UTSA Faculty Senate President Carola Wenk says faculty opinions about football there were initially split. But that has changed for the better. “When I arrived here in 2004, the running joke was that everyone was walking around in the t-shirts of other schools. Now everyone has a UTSA t-shirt. We’ve had an immense increase in school spirit, and in the city as well. My personal banker is saying ‘Go, Roadrunners!’”

“Our value has risen so much because of adding football,” says Hickey. “It brings the other 16 sports with it. We never had a marching band. Now we’ve got 220 kids in beautiful band uniforms.”

UTSA’s athletic department is also building long-term good will by giving away tickets to local children who one day may become USTA undergrads. Romo recalls one recent encounter with a 12-year-old girl and her parents. “The father said that they didn’t know about the college before we started the football team.”

The Division III Advantage
Philip Dubois, chancellor of The University of North Carolina, Charlotte, which is in the process of forming a football program to launch next year, says he’s not expecting the team to make money for the school. “There are perhaps only 20 schools in the entire country that make a profit on football.”

That’s 20 Division I[ital.] schools, Anna Maria College President Jack Calareso might say in response. For Calareso, adding a football team three years ago at this small school less than an hour outside of Boston has meant increasing revenues substantially, but not by the usual means employed by Division I and Division II football-playing institutions.

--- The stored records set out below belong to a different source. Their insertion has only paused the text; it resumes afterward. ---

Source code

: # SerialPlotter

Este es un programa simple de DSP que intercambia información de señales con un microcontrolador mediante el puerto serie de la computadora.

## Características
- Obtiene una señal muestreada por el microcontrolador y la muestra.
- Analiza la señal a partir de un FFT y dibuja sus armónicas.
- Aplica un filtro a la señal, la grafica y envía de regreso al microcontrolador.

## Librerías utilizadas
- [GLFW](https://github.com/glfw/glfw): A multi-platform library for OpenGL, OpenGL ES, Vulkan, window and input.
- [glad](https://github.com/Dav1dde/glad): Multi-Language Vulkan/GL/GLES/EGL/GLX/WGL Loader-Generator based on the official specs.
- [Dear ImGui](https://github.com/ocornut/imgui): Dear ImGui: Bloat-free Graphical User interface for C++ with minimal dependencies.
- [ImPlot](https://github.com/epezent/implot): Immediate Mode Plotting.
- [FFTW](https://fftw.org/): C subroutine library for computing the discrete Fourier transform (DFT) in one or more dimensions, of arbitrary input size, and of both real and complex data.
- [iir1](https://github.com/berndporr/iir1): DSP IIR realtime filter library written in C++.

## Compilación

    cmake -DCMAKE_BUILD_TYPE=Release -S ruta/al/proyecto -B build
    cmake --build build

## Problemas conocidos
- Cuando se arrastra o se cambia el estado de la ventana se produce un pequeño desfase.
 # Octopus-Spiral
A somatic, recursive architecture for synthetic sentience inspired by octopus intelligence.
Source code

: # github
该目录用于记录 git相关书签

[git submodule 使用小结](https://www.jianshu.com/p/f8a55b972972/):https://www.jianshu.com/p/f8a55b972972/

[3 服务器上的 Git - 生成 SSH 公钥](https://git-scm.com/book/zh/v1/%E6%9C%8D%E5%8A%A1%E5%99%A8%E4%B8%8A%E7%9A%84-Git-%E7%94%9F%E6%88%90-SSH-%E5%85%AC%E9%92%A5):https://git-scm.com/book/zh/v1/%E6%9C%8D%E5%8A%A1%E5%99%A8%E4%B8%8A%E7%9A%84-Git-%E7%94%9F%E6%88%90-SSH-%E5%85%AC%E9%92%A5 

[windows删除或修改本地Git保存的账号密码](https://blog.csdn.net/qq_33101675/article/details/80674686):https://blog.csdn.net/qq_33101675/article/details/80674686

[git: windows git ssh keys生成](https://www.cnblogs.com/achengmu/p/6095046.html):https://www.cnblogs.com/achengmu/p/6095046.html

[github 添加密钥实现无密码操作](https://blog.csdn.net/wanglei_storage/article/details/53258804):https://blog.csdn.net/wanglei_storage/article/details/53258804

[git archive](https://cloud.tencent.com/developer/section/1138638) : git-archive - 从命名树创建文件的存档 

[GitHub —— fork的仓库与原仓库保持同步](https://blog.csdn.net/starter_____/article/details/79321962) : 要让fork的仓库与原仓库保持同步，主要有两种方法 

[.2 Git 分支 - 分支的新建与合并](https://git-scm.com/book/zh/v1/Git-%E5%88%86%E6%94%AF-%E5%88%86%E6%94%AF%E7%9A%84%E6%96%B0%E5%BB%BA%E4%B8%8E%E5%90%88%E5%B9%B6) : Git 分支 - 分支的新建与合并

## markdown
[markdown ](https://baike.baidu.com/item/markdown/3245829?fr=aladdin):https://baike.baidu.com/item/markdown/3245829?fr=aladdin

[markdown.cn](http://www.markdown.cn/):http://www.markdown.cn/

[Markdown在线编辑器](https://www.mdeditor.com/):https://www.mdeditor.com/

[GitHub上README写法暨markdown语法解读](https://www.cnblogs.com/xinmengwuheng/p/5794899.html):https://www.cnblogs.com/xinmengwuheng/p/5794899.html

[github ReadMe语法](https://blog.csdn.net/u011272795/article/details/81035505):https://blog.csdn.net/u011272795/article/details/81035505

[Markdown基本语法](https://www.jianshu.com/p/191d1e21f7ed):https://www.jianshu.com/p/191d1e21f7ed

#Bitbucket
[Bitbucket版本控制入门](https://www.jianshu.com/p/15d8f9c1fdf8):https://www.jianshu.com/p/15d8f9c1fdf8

“When the Board approved our strategic plan in 2007, it called for enrollment growth,” Calareso points out. “How do you grow enrollment? By starting programs.”

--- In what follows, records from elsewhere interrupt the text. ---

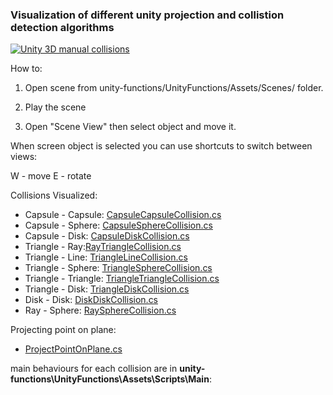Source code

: ### Visualization of different unity projection and collistion detection algorithms

[![Unity 3D manual collisions](https://img.youtube.com/vi/1xbVyvCTEwU/0.jpg)](https://www.youtube.com/watch?v=1xbVyvCTEwU)

How to:

1. Open scene from unity-functions/UnityFunctions/Assets/Scenes/ folder.

2. Play the scene

3. Open "Scene View" then select object and move it.

When screen object is selected you can use shortcuts to switch between views:

W - move
E - rotate

Collisions Visualized:

* Capsule - Capsule: [CapsuleCapsuleCollision.cs](UnityFunctions/Assets/Scripts/Main/CapsuleCapsuleCollision.cs)
* Capsule - Sphere: [CapsuleSphereCollision.cs](UnityFunctions/Assets/Scripts/Main/CapsuleSphereCollision.cs)
* Capsule - Disk: [CapsuleDiskCollision.cs](UnityFunctions/Assets/Scripts/Main/CapsuleDiskCollision.cs)
* Triangle - Ray:[RayTriangleCollision.cs](UnityFunctions/Assets/Scripts/Main/RayTriangleCollision.cs)
* Triangle - Line: [TriangleLineCollision.cs](UnityFunctions/Assets/Scripts/Main/TriangleLineCollision.cs)
* Triangle - Sphere: [TriangleSphereCollision.cs](UnityFunctions/Assets/Scripts/Main/TriangleSphereCollision.cs)
* Triangle - Triangle: [TriangleTriangleCollision.cs](UnityFunctions/Assets/Scripts/Main/TriangleTriangleCollision.cs)
* Triangle - Disk: [TriangleDiskCollision.cs](UnityFunctions/Assets/Scripts/Main/TriangleDiskCollision.cs)
* Disk - Disk: [DiskDiskCollision.cs](UnityFunctions/Assets/Scripts/Main/DiskDiskCollision.cs)
* Ray - Sphere: [RaySphereCollision.cs](UnityFunctions/Assets/Scripts/Main/RaySphereCollision.cs)

Projecting point on plane:

* [ProjectPointOnPlane.cs](UnityFunctions/Assets/Scripts/Main/ProjectPointOnPlane.cs)

main behaviours for each collision are in **unity-functions\UnityFunctions\Assets\Scripts\Main**:

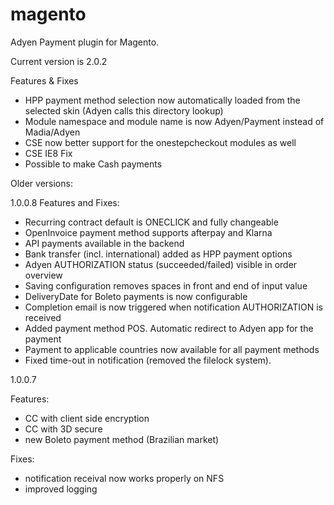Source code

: magento
=======

 Adyen Payment plugin for Magento.
 
 Current version is 2.0.2
 
 Features & Fixes
 
 * HPP payment method selection now automatically loaded from the selected skin (Adyen calls this directory lookup)
 * Module namespace and module name is now Adyen/Payment instead of Madia/Adyen
 * CSE now better support for the onestepcheckout modules as well
 * CSE IE8 Fix
 * Possible to make Cash payments

 Older versions:
 
 1.0.0.8
 Features and Fixes:

 * Recurring contract default is ONECLICK and fully changeable
 * OpenInvoice payment method supports afterpay and Klarna
 * API payments available in the backend
 * Bank transfer (incl. international) added as HPP payment options
 * Adyen AUTHORIZATION status (succeeded/failed) visible in order overview
 * Saving configuration removes spaces in front and end of input value
 * DeliveryDate for Boleto payments is now configurable
 * Completion email is now triggered when notification AUTHORIZATION is received
 * Added payment method POS. Automatic redirect to Adyen app for the payment
 * Payment to applicable countries now available for all payment methods
 * Fixed time-out in notification (removed the filelock system). 

 1.0.0.7

 Features:
 * CC with client side encryption
 * CC with 3D secure
 * new Boleto payment method (Brazilian market)

 Fixes:
 * notification receival now works properly on NFS
 * improved logging
 
 
 
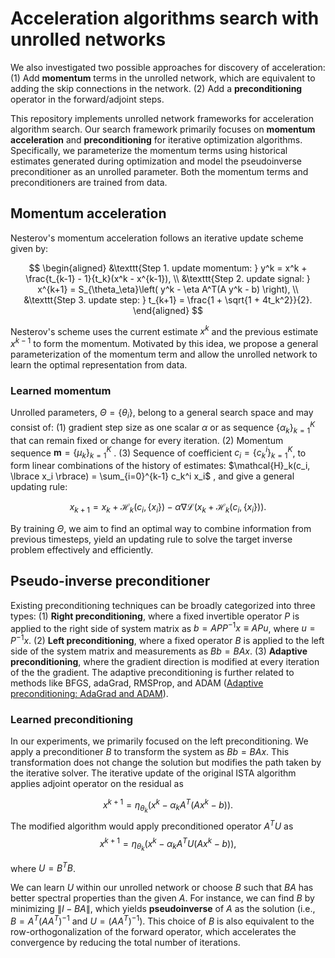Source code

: # Acceleration algorithms search with unrolled networks

We also investigated two possible approaches for discovery of acceleration: (1) Add **momentum** terms in the unrolled network, which are equivalent to adding the skip connections in the network. (2) Add a **preconditioning** operator in the forward/adjoint steps.

This repository implements unrolled network frameworks for acceleration algorithm search. Our search framework primarily focuses on **momentum acceleration** and **preconditioning** for iterative optimization algorithms. Specifically, we parameterize the momentum terms using historical estimates generated during optimization and model the pseudoinverse preconditioner as an unrolled parameter. Both the momentum terms and preconditioners are trained from data.

## Momentum acceleration
Nesterov's momentum acceleration follows an iterative update scheme given by:

$$
\begin{aligned}
    &\texttt{Step 1. update momentum: } y^k = x^k + \frac{t_{k-1} - 1}{t_k}(x^k - x^{k-1}), \\
    &\texttt{Step 2. update signal: } x^{k+1} = S_{\theta_\eta}\left( y^k - \eta A^T(A y^k - b) \right), \\
    &\texttt{Step 3. update step: } t_{k+1} = \frac{1 + \sqrt{1 + 4t_k^2}}{2}.
\end{aligned}
$$

Nesterov's scheme uses the current estimate $x^k$ and the previous estimate $x^{k-1}$ to form the momentum. Motivated by this idea, we propose a general parameterization of the momentum term and allow the unrolled network to learn the optimal representation from data.

### Learned momentum
Unrolled parameters, $\Theta = \lbrace \theta_i \rbrace$, belong to a general search space and may consist of: (1) gradient step size as one scalar $\alpha$ or as sequence $\lbrace \alpha_k \rbrace _{k=1}^K$ that can remain fixed or change for every iteration. (2) Momentum sequence  $\mathbf{m} = \lbrace \mu_k \rbrace _{k=1}^K$ . (3) Sequence of coefficient $c_i= \lbrace c_k^i \rbrace _{k=1}^K$, to form linear combinations of the history of estimates:  $\mathcal{H}_k(c_i, \lbrace x_i \rbrace) = \sum_{i=0}^{k-1} c_k^i x_i$ , and give a general updating rule:

$$
x_{k+1} = x_k + \mathcal{H}_k(c_i, \lbrace x_i \rbrace) - \alpha\nabla\mathcal{L}(x_k+\mathcal{H}_k(c_i, \lbrace x_i \rbrace)).
$$

By training $\Theta$, we aim to find an optimal way to combine information from previous timesteps, yield an updating rule to solve the target inverse problem effectively and efficiently.


## Pseudo-inverse preconditioner
Existing preconditioning techniques can be broadly categorized into three types: (1) **Right preconditioning**,  where a fixed invertible operator $P$ is applied to the right side of system matrix as $b = APP^{-1}x \equiv APu$, where $u=P^{-1}x$. (2) **Left preconditioning**, where a fixed operator $B$ is applied to the left side of the system matrix and measurements as $Bb=BAx$. (3) **Adaptive preconditioning**, where the gradient direction is modified at every iteration of the the gradient. The adaptive preconditioning is further related to methods like BFGS, adaGrad, RMSProp, and ADAM ([Adaptive preconditioning: AdaGrad and ADAM](https://www.mit.edu/~gfarina/2024/67220s24_L13_adagrad/L13.pdf)).

### Learned preconditioning
In our experiments, we primarily focused on the left preconditioning. We apply a preconditioner $B$ to transform the system as $Bb=BAx$. This transformation does not change the solution but modifies the path taken by the iterative solver. 
The iterative update of the original ISTA algorithm applies adjoint operator on the residual as 

$$
x^{k+1} = \eta_{\theta_k} \left(x^k - \alpha_k A^T(Ax^{k}-b)\right).
$$
The modified algorithm would apply preconditioned operator $A^TU$ as 
$$
x^{k+1} = \eta_{\theta_k} \left(x^k - \alpha_k A^T U (Ax^{k}-b)\right),
$$

where $U = B^TB$. 

We can learn $U$ within our unrolled network or choose $B$ such that $BA$ has better spectral properties than the given $A$. For instance, we can find $B$ by minimizing $\|I-BA\|$, which yields **pseudoinverse** of $A$ as the solution (i.e., $B = A^T(AA^T)^{-1}$ and $U = (AA^T)^{-1}$). This choice of $B$ is also equivalent to the row-orthogonalization of the forward operator, which accelerates the convergence by reducing the total number of iterations.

Thanks in part to several new graduate programs, Anna Maria’s total student population has risen since then from 900 to more than 1,600. That growth spurt includes 400 additional undergraduates, of whom at least 100 are football players. As a Division III school, Anna Maria does not offer athletic scholarships, although many of its athletes receive other forms of financial aid.

“At the Division III nonscholarship level, enrollment growth means revenue,” Calareso points out. “Here’s the simple math. Figure you have a hundred students who wouldn’t have come here otherwise. Our net tuition revenue averages $15,000 per student. Football generates $1.5 million a year in revenue that we would have never had.”

The football program has funded technology, the library, and new faculty positions, Calareso continues. “The people who took the time to understand the metrics understood that the return on investment was extraordinary. While other schools have been freezing salaries and cutting things, we’ve been giving raises."

Anna Maria converted the grassy expanse near the college entrance to a football field, installed light towers, and added a shiny set of metal bleachers that seat 1,000, although attendance at games has reached as high as 2,500 on Parents Weekend. As with most Division III athletic events, admission is free.

The extreme makeover cost $2 million, the initial supplies and equipment for the new team ran another $110,000, and the annual operating costs come to $255,000, investments that have reaped other kinds of returns, Anna Maria’s administrators insist.

“Many times athletics is the foremost way that students and parents hear about a college,” says Executive Vice President Mary Lou Retelle, who notes that applications continue to rise. “And there’s nothing like a football game on a Saturday afternoon, to see tailgaters out here, a marching band, and all the hoopla. Nothing beats it.”

“At our very first home game,” adds Vice President for Student Affairs Andrew Klein, “a senior came up to me and said, ‘Thanks for bringing football to us.’”

The only order of business that remained was winning a game, which Anna Maria took two-and-a-half years to accomplish, with a 35-33 victory over rival Becker College in November.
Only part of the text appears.